Da allora molta acqua e pochi soldi sono passati sotto i ponti. Tsipras e il suo vulcanico Ministro dell’Economia Varoufakis hanno dovuto fare i conti con la realtà di un bilancio pubblico al collasso, e hanno rinunciato ai punti più estremi del programma di SYRIZA, mentre i creditori hanno accettato di riaprire i negoziati sul memorandum.
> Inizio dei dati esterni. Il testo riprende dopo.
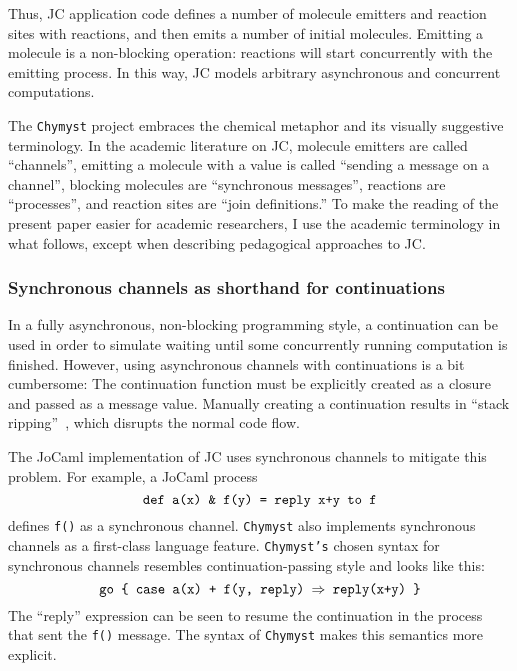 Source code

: \documentclass[sigplan,10pt,review,anonymous]{acmart}\settopmatter{printfolios=true}
\begin{document}
Thus, JC application code defines a number of molecule emitters and
reaction sites with reactions, and then emits a number of initial
molecules. Emitting a molecule is a non-blocking operation: reactions
will start concurrently with the emitting process. In this way, JC
models arbitrary asynchronous and concurrent computations.

The \texttt{Chymyst} project embraces the chemical metaphor and its
visually suggestive terminology. In the academic literature on JC,
molecule emitters are called ``channels'', emitting a molecule with
a value is called ``sending a message on a channel'', blocking molecules
are ``synchronous messages'', reactions are ``processes'', and
reaction sites are ``join definitions.'' To make the reading of
the present paper easier for academic researchers, I use the academic
terminology in what follows, except when describing pedagogical approaches
to JC. 

\subsubsection{Synchronous channels as shorthand for continuations}

In a fully asynchronous, non-blocking programming style, a continuation
can be used in order to simulate waiting until some concurrently running computation
is finished. However, using asynchronous channels with continuations
is a bit cumbersome: The continuation function must be explicitly
created as a closure and passed as a message value. Manually creating
a continuation results in ``stack ripping''~\citep{Ady2002}, which
disrupts the normal code flow. 

The JoCaml implementation of JC uses synchronous channels to mitigate
this problem. For example, a JoCaml process 
\[
\text{\texttt{def a(x) \& f(y) = reply x+y to f}}
\]
defines \texttt{f()} as a synchronous channel. \texttt{Chymyst} also
implements synchronous channels as a first-class language feature.
\texttt{Chymyst's} chosen syntax for synchronous channels resembles
continuation-passing style and looks like this:
\[
\text{\texttt{go \{ case a(x) + f(y, reply) \ensuremath{\Rightarrow} reply(x+y) \}}}
\]
The ``reply'' expression can be seen to resume the continuation
in the process that sent the \texttt{f()} message. The syntax of \texttt{Chymyst}
makes this semantics more explicit.
\end{document}

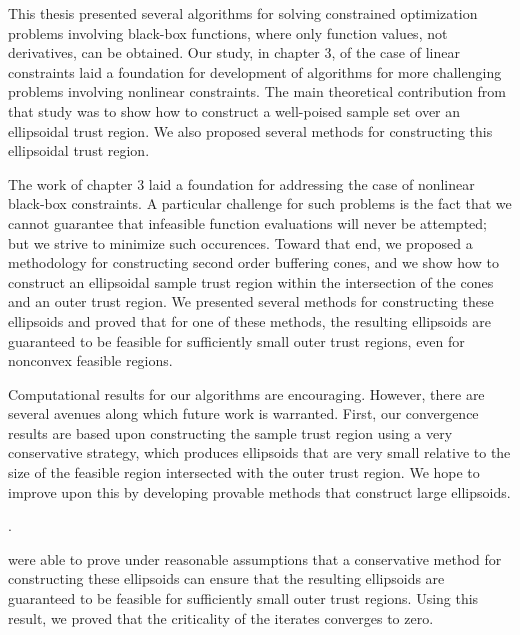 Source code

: This thesis presented several algorithms for solving constrained optimization problems involving black-box functions, where only function values, not derivatives, can be obtained.    Our study, in chapter 3, of the case of linear constraints laid 
a foundation for development of algorithms for more challenging problems involving nonlinear constraints.  
The main theoretical contribution from that study was to show how to construct a well-poised sample set over an ellipsoidal trust region.  We also proposed several methods for constructing this ellipsoidal trust region.

The work of chapter 3 laid a foundation for addressing the case of nonlinear black-box constraints.    A particular challenge for such problems is the fact that we cannot guarantee that infeasible function evaluations will never be attempted; but we strive to minimize such occurences.  Toward that end, we proposed a methodology for constructing second order buffering cones, and we show how to construct an ellipsoidal sample trust region within the intersection of the cones and an outer trust region.   We presented several methods for constructing these ellipsoids and proved that for one of these methods, the resulting ellipsoids are guaranteed to be feasible for sufficiently small outer trust regions, even for nonconvex feasible regions.  

Computational results for our algorithms are encouraging.  However, there are several avenues along which future work is warranted.    First, our convergence results are based upon constructing the sample trust region using a very conservative strategy, which produces ellipsoids that are very small relative to the size of the feasible region intersected with the outer trust region.  We hope to improve upon this by developing provable methods that construct large ellipsoids.

.




were able to prove under reasonable assumptions that a conservative method for constructing these ellipsoids can ensure that the resulting ellipsoids are guaranteed to be feasible for sufficiently small outer trust regions.  Using this result, we proved that the criticality of the iterates converges to zero.  


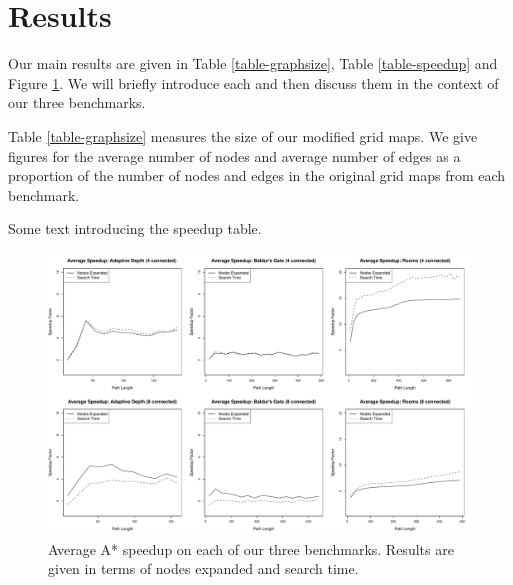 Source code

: \section{Results}
\label{sec-results}
Our main results are given in Table \ref{table-graphsize}, Table
\ref{table-speedup} and Figure \ref{fig-speedup}.
We will briefly introduce each and then discuss them in the context
of our three benchmarks.
\par
Table \ref{table-graphsize} measures the size of our modified grid maps.
We give figures for the average number of nodes and average number of edges
as a proportion of the number of nodes and edges in the original grid maps
from each benchmark.




Some text introducing the speedup table.



\begin{figure}[t]
       \begin{center}
                       \includegraphics[width=1.95\columnwidth, trim = 10mm 10mm 10mm 0mm]{diagrams/speedup.pdf}
       \end{center}
       \caption{Average A* speedup on each of our three benchmarks. 
		Results are given in terms of nodes expanded and search time.}
\label{fig-speedup}
\end{figure}

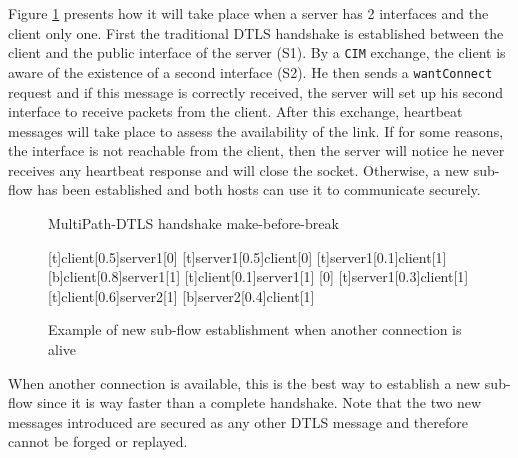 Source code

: Figure \ref{fig:Handshake1} presents how it will take place when a server has 2 interfaces and the client only one. First the traditional DTLS handshake is established between the client and the public interface of the server (S1). By a \verb!CIM! exchange, the client is aware of the existence of a second interface (S2). He then sends a \verb!wantConnect! request and if this message is correctly received, the server will set up his second interface to receive packets from the client. After this exchange, heartbeat messages  will take place to assess the availability of the link. If for some reasons, the interface is not reachable from the client, then the server will notice he never receives any heartbeat response and will close the socket. Otherwise, a new sub-flow has been established and both hosts can use it to communicate securely. 


\begin{figure}[!h]
\centering
\begin{msc}[r]{MultiPath-DTLS handshake make-before-break}

\setlength{\instfootheight}{0em}
\setlength{\instheadheight}{0em}
\setlength{\instdist}{0.33\linewidth}
\setlength{\levelheight}{3em}


[t]{client}[0.5]{server1}[0]
\nextlevel
{}[t]{server1}[0.5]{client}[0]
\nextlevel
{}[t]{server1}[0.1]{client}[1]
\nextlevel
{}[b]{client}[0.8]{server1}[1]
\nextlevel[2]
[t]{client}[0.1]{server1}[1]
\nextlevel
{}
[0]
[t]{server1}[0.3]{client}[1]
\nextlevel
{}
\nextlevel
{}[t]{client}[0.6]{server2}[1]
\nextlevel
{}[b]{server2}[0.4]{client}[1]
\nextlevel[2]

\end{msc}
\caption{Example of new sub-flow establishment when another connection is alive}
\label{fig:Handshake1}
\end{figure}

When another connection is available, this is the best way to establish a new sub-flow since it is way faster than a complete handshake. Note that the two new messages introduced are secured as any other DTLS message and therefore cannot be forged or replayed.



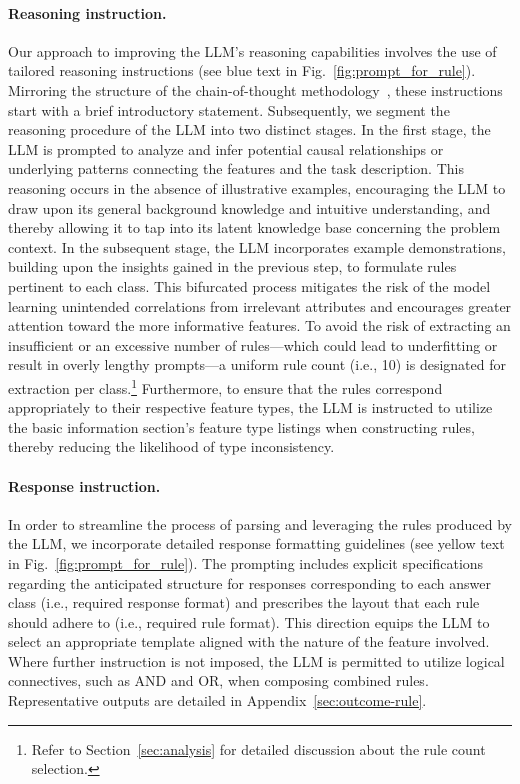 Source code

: \paragraph{Reasoning instruction.} Our approach to improving the LLM's reasoning capabilities involves the use of tailored reasoning instructions (see blue text in Fig.~\ref{fig:prompt_for_rule}). Mirroring the structure of the chain-of-thought methodology~\cite{wei2022chain}, these instructions start with a brief introductory statement. Subsequently, we segment the reasoning procedure of the LLM into two distinct stages. In the first stage, the LLM is prompted to analyze and infer potential causal relationships or underlying patterns connecting the features and the task description. This reasoning occurs in the absence of illustrative examples, encouraging the LLM to draw upon its general background knowledge and intuitive understanding, and thereby allowing it to tap into its latent knowledge base concerning the problem context. In the subsequent stage, the LLM incorporates example demonstrations, building upon the insights gained in the previous step, to formulate rules pertinent to each class. This bifurcated process mitigates the risk of the model learning unintended correlations from irrelevant attributes and encourages greater attention toward the more informative features. To avoid the risk of extracting an insufficient or an excessive number of rules—which could lead to underfitting or result in overly lengthy prompts—a uniform rule count (i.e., 10) is designated for extraction per class.\footnote{Refer to Section~\ref{sec:analysis} for detailed discussion about the rule count selection.} Furthermore, to ensure that the rules correspond appropriately to their respective feature types, the LLM is instructed to utilize the basic information section's feature type listings when constructing rules, thereby reducing the likelihood of type inconsistency.

\vspace*{-0.12in}
\paragraph{Response instruction.} In order to streamline the process of parsing and leveraging the rules produced by the LLM, we incorporate detailed response formatting guidelines (see yellow text in Fig.~\ref{fig:prompt_for_rule}). The prompting includes explicit specifications regarding the anticipated structure for responses corresponding to each answer class (i.e., required response format) and prescribes the layout that each rule should adhere to (i.e., required rule format). This direction equips the LLM to select an appropriate template aligned with the nature of the feature involved. Where further instruction is not imposed, the LLM is permitted to utilize logical connectives, such as AND and OR, when composing combined rules. Representative outputs are detailed in Appendix~\ref{sec:outcome-rule}.

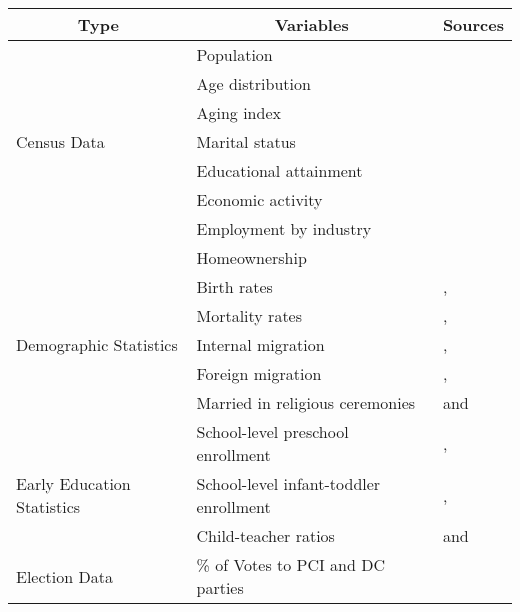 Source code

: \begin{tabular}{lll}
\toprule
\multicolumn{1}{c}{Type}	&	\multicolumn{1}{c}{Variables}	&	\multicolumn{1}{c}{Sources}	\\
\midrule
			&	Population & \\
			& 	Age distribution & \\
			&	Aging index & \\
Census Data	&	Marital status & \citet{Istat_2014_Atlante-Statistico} \\
			& 	Educational attainment & \\
			& 	Economic activity & \\
			& 	Employment by industry & \\
			& 	Homeownership	&	\\
\midrule
						&		Birth rates 			&	\citet{Reggio-Emilia-Admin-Data_1966-2010}, \\
						&	Mortality rates		& 	\citet{Padova-Admin-Data_1964-2010}, 	\\
	Demographic Statistics	&	 Internal migration 		&	\citet{Statistica-Regionae_2016_Veneto}, \\
						&	Foreign migration 	&  	\citet{Emilia-Romagna_2016_Population},\\
						&	Married in religious ceremonies		&	and \citet{Istat_2016_Geo-Demo} \\
\midrule
						&	School-level preschool enrollment	 &	\citet{Reggio-Annual-Journals_1994-2011}, \\
	Early Education Statistics	& 	School-level infant-toddler enrollment & 	\citet{Padova-Admin-Data_1964-2010},  \\
						& 	Child-teacher ratios				&	and \citet{Reggio-Emilia-Admin-Data_1966-2010} \\
\midrule
Election Data				&	\% of Votes to PCI and DC parties 	&	\citet{Archivo-Storico_2016} \\
\bottomrule
\end{tabular}

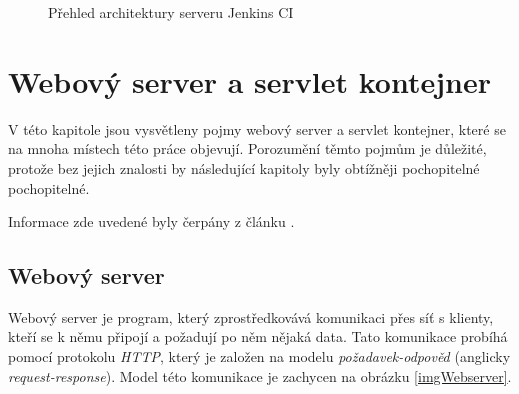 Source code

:             \begin{figure}[ht]
                \begin{center}
                    \caption{Přehled architektury serveru Jenkins CI \cite{architectureOverview}}
                    \label{imgJenkinsArchitecture}
                \end{center}
            \end{figure}     

    \section{Webový server a servlet kontejner} \label{servletWebserver}
        V této kapitole jsou vysvětleny pojmy webový server a servlet kontejner, které se 
        na mnoha místech této práce objevují. Porozumění těmto pojmům je důležité, protože bez
        jejich znalosti by následující kapitoly byly obtížněji pochopitelné pochopitelné.
        
        Informace zde uvedené byly čerpány z článku \cite{webserverVsServletPage}.

        \subsection{Webový server}
            Webový server je program, který zprostředkovává komunikaci přes síť s klienty, kteří
            se k němu připojí a požadují po něm nějaká data. Tato komunikace probíhá pomocí protokolu \emph{HTTP}, 
            který je založen na modelu \emph{požadavek-odpověd} (anglicky \emph{request-response}).
            Model této komunikace je zachycen na obrázku \ref{imgWebserver}.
Nel frattempo la Grecia è riuscita a far fronte ai primi pagamenti ai propri creditori raschiando il fondo del barile, ad esempio confiscando fondi alle collettività locali, o ricorrendo a contabilità creativa (l’ultimo pagamento al Fondo Monetario, di 750 milioni, è stato effettuato ricorrendo a liquidità di emergenza disponibile presso… il Fondo Monetario).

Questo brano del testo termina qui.